● **Input**:
>>>>

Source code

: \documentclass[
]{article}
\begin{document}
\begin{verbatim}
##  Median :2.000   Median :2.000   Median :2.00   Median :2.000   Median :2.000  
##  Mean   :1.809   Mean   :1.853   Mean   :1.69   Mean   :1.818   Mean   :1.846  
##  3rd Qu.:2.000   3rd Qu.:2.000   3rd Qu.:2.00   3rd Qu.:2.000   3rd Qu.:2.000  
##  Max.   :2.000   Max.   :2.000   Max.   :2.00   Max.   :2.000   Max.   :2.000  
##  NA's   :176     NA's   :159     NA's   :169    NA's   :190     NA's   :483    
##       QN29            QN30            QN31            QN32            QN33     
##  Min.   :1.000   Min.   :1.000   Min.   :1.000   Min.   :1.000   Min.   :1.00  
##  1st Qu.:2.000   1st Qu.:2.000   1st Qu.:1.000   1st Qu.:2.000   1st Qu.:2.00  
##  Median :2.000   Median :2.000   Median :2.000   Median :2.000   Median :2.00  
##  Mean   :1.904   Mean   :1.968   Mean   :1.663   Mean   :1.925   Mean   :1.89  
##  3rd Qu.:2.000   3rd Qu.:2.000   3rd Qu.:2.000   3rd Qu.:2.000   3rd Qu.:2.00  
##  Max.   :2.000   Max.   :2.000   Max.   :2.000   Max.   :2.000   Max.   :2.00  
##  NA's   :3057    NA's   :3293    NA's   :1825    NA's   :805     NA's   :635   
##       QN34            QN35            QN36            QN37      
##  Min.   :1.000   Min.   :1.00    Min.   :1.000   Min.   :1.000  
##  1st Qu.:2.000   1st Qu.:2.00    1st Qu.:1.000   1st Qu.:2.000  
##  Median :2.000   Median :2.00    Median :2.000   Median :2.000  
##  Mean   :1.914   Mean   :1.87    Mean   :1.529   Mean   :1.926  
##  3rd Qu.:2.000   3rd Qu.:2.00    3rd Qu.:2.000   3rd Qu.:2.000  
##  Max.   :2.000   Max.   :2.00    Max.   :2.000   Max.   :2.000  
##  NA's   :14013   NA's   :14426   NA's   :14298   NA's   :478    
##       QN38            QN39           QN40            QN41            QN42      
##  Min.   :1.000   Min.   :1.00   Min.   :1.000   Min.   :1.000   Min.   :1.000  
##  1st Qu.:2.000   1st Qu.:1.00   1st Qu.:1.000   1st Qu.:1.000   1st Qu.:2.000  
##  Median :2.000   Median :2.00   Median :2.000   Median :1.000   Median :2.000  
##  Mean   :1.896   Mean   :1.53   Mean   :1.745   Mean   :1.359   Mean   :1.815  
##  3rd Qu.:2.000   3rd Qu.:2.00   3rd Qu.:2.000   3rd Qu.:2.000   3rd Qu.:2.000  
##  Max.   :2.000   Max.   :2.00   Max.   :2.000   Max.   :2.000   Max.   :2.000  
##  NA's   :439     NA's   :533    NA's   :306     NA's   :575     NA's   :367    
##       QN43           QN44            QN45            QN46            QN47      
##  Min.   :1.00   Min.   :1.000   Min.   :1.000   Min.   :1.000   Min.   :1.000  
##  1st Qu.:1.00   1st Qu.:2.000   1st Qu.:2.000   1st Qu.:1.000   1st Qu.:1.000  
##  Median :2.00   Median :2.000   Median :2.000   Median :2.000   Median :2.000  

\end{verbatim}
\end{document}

<<<<

● **Exercise aim**:
Each line above that includes "Mean" counts once; state the total and nothing more.

● **Exercise result**:
4